Chinese Landscape Paintings

Focused largely on mountains and water, Chinese landscape paintings were much influenced by the Daoist search for harmony with nature. Thus human figures and buildings were usually eclipsed by towering peaks, waterfalls, clouds, and trees. This seventeenth-century painting entitled Temple on a Mountain Ledge shows a Buddhist monastery in such a setting, while the poem in the upper right refers to the artist’s earlier wanderings, a metaphor for the Buddhist quest for enlightenment.

In many ways, Daoist thinking ran counter to that of Confucius, who had emphasized the importance of education and earnest striving for moral improvement and good government. The Daoists ridiculed such efforts as artificial and useless, generally making things worse. In the face of China’s disorder and chaos, they urged withdrawal into the world of nature and encouraged behavior that was spontaneous, individualistic, and natural. Whereas Confucius focused on the world of human relationships, the Daoists turned the spotlight on the immense realm of nature and its mysterious unfolding patterns. “Confucius roams within society,” the Chinese have often said. “Laozi wanders beyond.”
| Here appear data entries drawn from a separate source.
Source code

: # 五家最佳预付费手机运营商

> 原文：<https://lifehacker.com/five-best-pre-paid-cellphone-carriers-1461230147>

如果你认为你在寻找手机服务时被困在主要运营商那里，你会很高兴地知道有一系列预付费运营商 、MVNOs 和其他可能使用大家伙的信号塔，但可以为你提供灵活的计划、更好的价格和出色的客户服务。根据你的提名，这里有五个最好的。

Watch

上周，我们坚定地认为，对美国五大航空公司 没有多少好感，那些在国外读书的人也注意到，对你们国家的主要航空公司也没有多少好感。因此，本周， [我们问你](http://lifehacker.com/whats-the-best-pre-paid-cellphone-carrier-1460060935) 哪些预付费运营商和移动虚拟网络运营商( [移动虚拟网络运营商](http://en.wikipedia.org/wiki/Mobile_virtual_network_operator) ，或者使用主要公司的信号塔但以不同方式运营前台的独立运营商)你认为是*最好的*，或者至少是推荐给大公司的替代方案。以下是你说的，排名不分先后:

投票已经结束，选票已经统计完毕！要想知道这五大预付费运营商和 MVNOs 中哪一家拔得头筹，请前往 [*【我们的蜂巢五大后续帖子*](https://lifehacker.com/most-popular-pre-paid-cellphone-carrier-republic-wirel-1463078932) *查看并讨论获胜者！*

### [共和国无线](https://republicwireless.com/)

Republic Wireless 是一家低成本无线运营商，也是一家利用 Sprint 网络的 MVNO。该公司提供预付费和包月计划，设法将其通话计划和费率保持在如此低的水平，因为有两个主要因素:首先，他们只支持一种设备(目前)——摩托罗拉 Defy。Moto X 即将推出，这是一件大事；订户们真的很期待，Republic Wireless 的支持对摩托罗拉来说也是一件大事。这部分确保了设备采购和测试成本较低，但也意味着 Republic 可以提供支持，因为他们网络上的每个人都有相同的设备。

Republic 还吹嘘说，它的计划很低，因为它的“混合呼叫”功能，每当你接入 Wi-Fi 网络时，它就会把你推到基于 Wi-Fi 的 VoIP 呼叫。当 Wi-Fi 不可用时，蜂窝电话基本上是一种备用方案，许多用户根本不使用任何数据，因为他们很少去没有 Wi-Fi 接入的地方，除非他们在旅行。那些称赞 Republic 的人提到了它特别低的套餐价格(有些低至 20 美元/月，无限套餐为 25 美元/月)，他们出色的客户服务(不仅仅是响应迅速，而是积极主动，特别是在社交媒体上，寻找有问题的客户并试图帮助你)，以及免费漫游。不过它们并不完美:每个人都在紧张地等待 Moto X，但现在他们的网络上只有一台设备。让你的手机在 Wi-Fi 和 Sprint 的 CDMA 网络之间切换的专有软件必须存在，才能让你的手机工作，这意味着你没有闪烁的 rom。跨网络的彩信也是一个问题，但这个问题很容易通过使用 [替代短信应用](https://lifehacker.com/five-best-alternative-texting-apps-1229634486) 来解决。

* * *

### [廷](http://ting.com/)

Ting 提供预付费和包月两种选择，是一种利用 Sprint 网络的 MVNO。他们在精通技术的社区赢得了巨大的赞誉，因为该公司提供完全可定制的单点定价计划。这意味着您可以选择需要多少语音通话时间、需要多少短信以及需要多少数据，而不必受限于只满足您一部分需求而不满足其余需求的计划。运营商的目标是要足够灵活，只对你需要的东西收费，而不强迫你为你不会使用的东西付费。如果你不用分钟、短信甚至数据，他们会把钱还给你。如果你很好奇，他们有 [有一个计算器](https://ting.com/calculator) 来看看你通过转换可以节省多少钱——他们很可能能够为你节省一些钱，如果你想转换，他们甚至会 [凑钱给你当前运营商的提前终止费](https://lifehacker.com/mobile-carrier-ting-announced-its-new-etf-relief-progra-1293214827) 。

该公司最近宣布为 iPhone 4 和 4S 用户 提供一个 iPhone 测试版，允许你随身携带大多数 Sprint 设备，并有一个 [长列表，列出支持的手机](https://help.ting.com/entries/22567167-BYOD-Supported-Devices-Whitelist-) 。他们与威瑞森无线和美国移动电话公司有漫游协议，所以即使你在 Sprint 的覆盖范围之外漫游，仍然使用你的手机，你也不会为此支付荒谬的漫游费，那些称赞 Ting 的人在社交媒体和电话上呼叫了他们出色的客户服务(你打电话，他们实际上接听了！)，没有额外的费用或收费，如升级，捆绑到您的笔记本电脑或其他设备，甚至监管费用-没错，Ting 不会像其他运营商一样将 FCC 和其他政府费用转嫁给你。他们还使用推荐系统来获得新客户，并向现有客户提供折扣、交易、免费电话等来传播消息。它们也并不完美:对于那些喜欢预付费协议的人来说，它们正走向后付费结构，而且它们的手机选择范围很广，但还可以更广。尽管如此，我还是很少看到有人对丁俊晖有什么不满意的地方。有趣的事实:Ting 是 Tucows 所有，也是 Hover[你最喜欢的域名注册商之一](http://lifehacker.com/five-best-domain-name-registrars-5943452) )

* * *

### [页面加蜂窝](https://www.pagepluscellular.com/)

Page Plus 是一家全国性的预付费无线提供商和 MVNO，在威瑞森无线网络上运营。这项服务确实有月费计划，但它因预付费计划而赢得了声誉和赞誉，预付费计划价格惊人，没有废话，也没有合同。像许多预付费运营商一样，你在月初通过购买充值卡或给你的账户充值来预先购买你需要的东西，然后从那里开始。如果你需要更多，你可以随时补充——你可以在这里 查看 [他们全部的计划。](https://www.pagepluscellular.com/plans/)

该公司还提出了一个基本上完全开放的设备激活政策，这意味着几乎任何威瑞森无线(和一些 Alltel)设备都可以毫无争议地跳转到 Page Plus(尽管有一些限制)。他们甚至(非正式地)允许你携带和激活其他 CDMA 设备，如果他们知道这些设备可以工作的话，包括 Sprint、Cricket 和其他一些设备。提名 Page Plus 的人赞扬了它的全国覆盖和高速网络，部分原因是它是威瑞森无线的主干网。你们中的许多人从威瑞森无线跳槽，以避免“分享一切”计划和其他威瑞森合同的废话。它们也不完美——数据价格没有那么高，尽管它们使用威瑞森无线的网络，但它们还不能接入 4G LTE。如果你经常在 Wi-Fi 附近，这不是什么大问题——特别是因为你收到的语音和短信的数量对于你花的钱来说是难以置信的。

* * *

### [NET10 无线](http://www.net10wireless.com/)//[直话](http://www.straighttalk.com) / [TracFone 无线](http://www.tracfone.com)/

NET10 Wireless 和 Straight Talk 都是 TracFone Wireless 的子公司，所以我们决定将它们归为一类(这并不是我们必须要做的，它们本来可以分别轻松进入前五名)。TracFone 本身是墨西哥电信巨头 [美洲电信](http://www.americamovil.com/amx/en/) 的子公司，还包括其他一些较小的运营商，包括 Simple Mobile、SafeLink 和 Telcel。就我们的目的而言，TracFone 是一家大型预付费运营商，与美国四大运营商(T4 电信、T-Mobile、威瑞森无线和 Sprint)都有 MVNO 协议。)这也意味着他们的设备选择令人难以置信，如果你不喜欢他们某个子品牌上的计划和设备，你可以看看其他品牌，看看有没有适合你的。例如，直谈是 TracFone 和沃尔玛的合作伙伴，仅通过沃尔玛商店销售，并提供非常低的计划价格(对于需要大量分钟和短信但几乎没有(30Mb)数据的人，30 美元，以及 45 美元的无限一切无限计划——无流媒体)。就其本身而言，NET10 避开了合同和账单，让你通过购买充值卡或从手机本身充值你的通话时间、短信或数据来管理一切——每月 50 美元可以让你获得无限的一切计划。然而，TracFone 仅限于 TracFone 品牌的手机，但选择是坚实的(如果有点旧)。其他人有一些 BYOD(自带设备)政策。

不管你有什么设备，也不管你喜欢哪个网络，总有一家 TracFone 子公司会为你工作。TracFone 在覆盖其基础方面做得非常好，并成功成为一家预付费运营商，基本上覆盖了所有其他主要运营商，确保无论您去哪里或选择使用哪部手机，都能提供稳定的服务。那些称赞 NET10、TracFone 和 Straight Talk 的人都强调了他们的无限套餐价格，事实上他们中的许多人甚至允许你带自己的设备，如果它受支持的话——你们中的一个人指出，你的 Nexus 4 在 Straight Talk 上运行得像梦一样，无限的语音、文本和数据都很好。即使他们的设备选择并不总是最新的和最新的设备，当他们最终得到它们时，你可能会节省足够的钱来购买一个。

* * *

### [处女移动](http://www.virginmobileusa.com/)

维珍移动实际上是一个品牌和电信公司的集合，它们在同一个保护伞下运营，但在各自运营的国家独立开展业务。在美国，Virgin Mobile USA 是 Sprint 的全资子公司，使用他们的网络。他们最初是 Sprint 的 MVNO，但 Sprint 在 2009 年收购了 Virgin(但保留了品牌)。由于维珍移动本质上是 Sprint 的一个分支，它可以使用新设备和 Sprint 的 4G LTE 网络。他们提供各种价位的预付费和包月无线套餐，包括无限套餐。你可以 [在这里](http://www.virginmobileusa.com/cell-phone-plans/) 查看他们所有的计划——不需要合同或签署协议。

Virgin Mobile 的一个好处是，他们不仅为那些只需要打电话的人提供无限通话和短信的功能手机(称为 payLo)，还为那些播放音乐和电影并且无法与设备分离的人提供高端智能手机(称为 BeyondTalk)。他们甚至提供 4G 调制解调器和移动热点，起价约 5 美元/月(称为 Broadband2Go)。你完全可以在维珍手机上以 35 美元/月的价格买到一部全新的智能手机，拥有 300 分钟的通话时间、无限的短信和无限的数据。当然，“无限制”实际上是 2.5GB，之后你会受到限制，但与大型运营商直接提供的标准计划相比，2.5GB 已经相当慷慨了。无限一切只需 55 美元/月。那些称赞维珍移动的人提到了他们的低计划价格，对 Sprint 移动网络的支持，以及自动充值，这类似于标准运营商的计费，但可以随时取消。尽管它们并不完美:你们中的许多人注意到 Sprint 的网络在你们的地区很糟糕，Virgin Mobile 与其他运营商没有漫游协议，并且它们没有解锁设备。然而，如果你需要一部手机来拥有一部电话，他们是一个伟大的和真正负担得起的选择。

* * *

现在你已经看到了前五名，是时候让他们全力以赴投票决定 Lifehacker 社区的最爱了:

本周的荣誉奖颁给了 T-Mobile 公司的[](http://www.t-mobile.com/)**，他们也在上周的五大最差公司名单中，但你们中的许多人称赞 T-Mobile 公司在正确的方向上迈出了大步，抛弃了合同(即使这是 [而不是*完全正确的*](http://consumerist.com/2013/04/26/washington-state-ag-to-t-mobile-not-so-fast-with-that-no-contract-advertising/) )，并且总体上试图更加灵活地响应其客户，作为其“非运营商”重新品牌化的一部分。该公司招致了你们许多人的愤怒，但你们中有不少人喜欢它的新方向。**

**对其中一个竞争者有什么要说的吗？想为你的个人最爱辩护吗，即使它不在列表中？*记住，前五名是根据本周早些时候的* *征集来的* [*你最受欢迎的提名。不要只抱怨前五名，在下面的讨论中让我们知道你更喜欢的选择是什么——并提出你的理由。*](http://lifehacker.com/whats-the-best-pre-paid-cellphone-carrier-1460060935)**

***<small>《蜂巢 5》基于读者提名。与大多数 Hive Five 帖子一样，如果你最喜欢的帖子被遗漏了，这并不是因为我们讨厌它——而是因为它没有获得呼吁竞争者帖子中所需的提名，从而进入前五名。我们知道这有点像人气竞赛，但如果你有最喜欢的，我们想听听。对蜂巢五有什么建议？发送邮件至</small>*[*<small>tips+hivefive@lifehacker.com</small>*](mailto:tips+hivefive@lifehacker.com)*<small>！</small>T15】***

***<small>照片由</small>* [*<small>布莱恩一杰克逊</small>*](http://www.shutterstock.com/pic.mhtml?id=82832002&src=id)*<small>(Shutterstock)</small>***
The central concept of Daoist thinking is dao, an elusive notion that refers to the way of nature, the underlying and unchanging principle that governs all natural phenomena. According to the Daodejing, the dao “moves around and around, but does not on this account suffer. All life comes from it. It wraps everything with its love as in a garment, and yet it claims no honor, for it does not demand to be lord. I do not know its name and so I call it the Dao, the Way, and I rejoice in its power.”4

Applied to human life, Daoism invited people to withdraw from the world of political and social activism, to disengage from the public life so important to Confucius, and to align themselves with the way of nature. It meant simplicity in living, small self-sufficient communities, limited government, and the abandonment of education and active efforts at self-improvement. “Give up learning,” declares the Daodejing, “and put an end to your troubles.” The flavor of the Daoist approach to life is evident in this passage from the Daodejing:

A small country has few people.

Though there are machines that can work ten to a hundred times faster than man, they are not needed…

Though they have boats and carriages, no one uses them…

Men return to the knotting of ropes in place of writing.

Their food is plain and good, their clothes fine but simple…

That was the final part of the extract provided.